TO DO — Give all the data again exactly.

TASK INPUT —
....

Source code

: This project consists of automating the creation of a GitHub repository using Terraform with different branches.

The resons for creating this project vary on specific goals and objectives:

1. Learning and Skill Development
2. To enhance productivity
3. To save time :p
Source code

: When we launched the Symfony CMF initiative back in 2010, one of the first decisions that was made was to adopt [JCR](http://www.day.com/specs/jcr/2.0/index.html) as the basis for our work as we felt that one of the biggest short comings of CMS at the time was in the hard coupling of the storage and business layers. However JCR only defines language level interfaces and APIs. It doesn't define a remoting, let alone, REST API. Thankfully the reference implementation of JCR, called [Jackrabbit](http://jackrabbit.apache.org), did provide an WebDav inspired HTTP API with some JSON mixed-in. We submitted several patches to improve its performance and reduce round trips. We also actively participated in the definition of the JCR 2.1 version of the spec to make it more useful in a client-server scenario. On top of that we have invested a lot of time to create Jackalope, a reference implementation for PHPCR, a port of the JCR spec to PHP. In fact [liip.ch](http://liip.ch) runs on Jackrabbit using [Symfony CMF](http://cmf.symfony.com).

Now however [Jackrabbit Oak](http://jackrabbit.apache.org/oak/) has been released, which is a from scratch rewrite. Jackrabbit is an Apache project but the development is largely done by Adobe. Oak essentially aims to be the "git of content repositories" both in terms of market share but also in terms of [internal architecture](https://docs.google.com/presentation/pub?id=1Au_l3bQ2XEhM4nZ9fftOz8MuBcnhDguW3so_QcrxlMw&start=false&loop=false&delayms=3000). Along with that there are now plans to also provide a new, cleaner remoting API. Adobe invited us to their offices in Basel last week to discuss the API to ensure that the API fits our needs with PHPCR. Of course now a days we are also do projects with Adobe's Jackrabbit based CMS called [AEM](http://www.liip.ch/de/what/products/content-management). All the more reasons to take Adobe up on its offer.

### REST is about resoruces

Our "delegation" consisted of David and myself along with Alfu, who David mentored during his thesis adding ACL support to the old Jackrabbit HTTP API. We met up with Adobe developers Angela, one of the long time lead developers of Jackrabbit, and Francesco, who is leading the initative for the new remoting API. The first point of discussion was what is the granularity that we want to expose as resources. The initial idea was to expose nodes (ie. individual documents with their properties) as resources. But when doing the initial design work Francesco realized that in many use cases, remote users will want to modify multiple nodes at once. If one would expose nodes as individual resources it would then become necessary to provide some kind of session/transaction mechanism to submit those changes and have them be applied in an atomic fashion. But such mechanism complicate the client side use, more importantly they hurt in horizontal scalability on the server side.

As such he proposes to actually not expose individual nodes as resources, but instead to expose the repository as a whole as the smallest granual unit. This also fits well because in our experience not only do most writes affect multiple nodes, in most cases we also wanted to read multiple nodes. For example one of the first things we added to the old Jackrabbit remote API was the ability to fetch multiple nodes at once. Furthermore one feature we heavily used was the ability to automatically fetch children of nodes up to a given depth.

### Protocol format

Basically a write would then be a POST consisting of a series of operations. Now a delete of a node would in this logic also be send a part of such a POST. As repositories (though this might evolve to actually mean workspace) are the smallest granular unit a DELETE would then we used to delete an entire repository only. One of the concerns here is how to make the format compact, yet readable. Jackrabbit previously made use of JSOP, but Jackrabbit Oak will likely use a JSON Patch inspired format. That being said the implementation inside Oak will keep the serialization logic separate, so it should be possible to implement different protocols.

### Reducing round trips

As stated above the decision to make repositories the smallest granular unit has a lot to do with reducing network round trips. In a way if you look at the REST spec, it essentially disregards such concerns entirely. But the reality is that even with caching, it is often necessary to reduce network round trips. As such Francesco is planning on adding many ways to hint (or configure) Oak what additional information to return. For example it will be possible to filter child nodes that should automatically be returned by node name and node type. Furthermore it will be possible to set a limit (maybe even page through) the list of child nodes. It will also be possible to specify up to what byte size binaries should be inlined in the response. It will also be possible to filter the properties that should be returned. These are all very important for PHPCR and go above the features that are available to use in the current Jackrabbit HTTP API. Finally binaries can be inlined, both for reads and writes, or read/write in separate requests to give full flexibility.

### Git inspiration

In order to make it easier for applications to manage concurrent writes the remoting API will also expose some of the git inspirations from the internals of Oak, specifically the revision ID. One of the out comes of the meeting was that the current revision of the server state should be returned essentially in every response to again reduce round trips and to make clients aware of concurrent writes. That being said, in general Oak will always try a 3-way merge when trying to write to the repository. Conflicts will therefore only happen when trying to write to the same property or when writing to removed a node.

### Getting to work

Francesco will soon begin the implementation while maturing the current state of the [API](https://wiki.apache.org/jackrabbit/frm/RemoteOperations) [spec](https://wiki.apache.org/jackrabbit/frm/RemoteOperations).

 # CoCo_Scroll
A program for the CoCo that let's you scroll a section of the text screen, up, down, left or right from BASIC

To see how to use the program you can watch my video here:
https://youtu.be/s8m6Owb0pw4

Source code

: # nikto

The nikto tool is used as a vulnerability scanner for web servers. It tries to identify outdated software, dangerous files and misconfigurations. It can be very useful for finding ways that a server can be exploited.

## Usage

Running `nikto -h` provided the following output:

....

SOLUTION FOR THIS TASK —
Source code

: This project consists of automating the creation of a GitHub repository using Terraform with different branches.

The resons for creating this project vary on specific goals and objectives:

1. Learning and Skill Development
2. To enhance productivity
3. To save time :p
Source code

: When we launched the Symfony CMF initiative back in 2010, one of the first decisions that was made was to adopt [JCR](http://www.day.com/specs/jcr/2.0/index.html) as the basis for our work as we felt that one of the biggest short comings of CMS at the time was in the hard coupling of the storage and business layers. However JCR only defines language level interfaces and APIs. It doesn't define a remoting, let alone, REST API. Thankfully the reference implementation of JCR, called [Jackrabbit](http://jackrabbit.apache.org), did provide an WebDav inspired HTTP API with some JSON mixed-in. We submitted several patches to improve its performance and reduce round trips. We also actively participated in the definition of the JCR 2.1 version of the spec to make it more useful in a client-server scenario. On top of that we have invested a lot of time to create Jackalope, a reference implementation for PHPCR, a port of the JCR spec to PHP. In fact [liip.ch](http://liip.ch) runs on Jackrabbit using [Symfony CMF](http://cmf.symfony.com).

Now however [Jackrabbit Oak](http://jackrabbit.apache.org/oak/) has been released, which is a from scratch rewrite. Jackrabbit is an Apache project but the development is largely done by Adobe. Oak essentially aims to be the "git of content repositories" both in terms of market share but also in terms of [internal architecture](https://docs.google.com/presentation/pub?id=1Au_l3bQ2XEhM4nZ9fftOz8MuBcnhDguW3so_QcrxlMw&start=false&loop=false&delayms=3000). Along with that there are now plans to also provide a new, cleaner remoting API. Adobe invited us to their offices in Basel last week to discuss the API to ensure that the API fits our needs with PHPCR. Of course now a days we are also do projects with Adobe's Jackrabbit based CMS called [AEM](http://www.liip.ch/de/what/products/content-management). All the more reasons to take Adobe up on its offer.

### REST is about resoruces

Our "delegation" consisted of David and myself along with Alfu, who David mentored during his thesis adding ACL support to the old Jackrabbit HTTP API. We met up with Adobe developers Angela, one of the long time lead developers of Jackrabbit, and Francesco, who is leading the initative for the new remoting API. The first point of discussion was what is the granularity that we want to expose as resources. The initial idea was to expose nodes (ie. individual documents with their properties) as resources. But when doing the initial design work Francesco realized that in many use cases, remote users will want to modify multiple nodes at once. If one would expose nodes as individual resources it would then become necessary to provide some kind of session/transaction mechanism to submit those changes and have them be applied in an atomic fashion. But such mechanism complicate the client side use, more importantly they hurt in horizontal scalability on the server side.

As such he proposes to actually not expose individual nodes as resources, but instead to expose the repository as a whole as the smallest granual unit. This also fits well because in our experience not only do most writes affect multiple nodes, in most cases we also wanted to read multiple nodes. For example one of the first things we added to the old Jackrabbit remote API was the ability to fetch multiple nodes at once. Furthermore one feature we heavily used was the ability to automatically fetch children of nodes up to a given depth.

### Protocol format

Basically a write would then be a POST consisting of a series of operations. Now a delete of a node would in this logic also be send a part of such a POST. As repositories (though this might evolve to actually mean workspace) are the smallest granular unit a DELETE would then we used to delete an entire repository only. One of the concerns here is how to make the format compact, yet readable. Jackrabbit previously made use of JSOP, but Jackrabbit Oak will likely use a JSON Patch inspired format. That being said the implementation inside Oak will keep the serialization logic separate, so it should be possible to implement different protocols.

### Reducing round trips

As stated above the decision to make repositories the smallest granular unit has a lot to do with reducing network round trips. In a way if you look at the REST spec, it essentially disregards such concerns entirely. But the reality is that even with caching, it is often necessary to reduce network round trips. As such Francesco is planning on adding many ways to hint (or configure) Oak what additional information to return. For example it will be possible to filter child nodes that should automatically be returned by node name and node type. Furthermore it will be possible to set a limit (maybe even page through) the list of child nodes. It will also be possible to specify up to what byte size binaries should be inlined in the response. It will also be possible to filter the properties that should be returned. These are all very important for PHPCR and go above the features that are available to use in the current Jackrabbit HTTP API. Finally binaries can be inlined, both for reads and writes, or read/write in separate requests to give full flexibility.

### Git inspiration

In order to make it easier for applications to manage concurrent writes the remoting API will also expose some of the git inspirations from the internals of Oak, specifically the revision ID. One of the out comes of the meeting was that the current revision of the server state should be returned essentially in every response to again reduce round trips and to make clients aware of concurrent writes. That being said, in general Oak will always try a 3-way merge when trying to write to the repository. Conflicts will therefore only happen when trying to write to the same property or when writing to removed a node.

### Getting to work

Francesco will soon begin the implementation while maturing the current state of the [API](https://wiki.apache.org/jackrabbit/frm/RemoteOperations) [spec](https://wiki.apache.org/jackrabbit/frm/RemoteOperations).

 # CoCo_Scroll
A program for the CoCo that let's you scroll a section of the text screen, up, down, left or right from BASIC

To see how to use the program you can watch my video here:
https://youtu.be/s8m6Owb0pw4

Source code

: # nikto

The nikto tool is used as a vulnerability scanner for web servers. It tries to identify outdated software, dangerous files and misconfigurations. It can be very useful for finding ways that a server can be exploited.

## Usage

Running `nikto -h` provided the following output:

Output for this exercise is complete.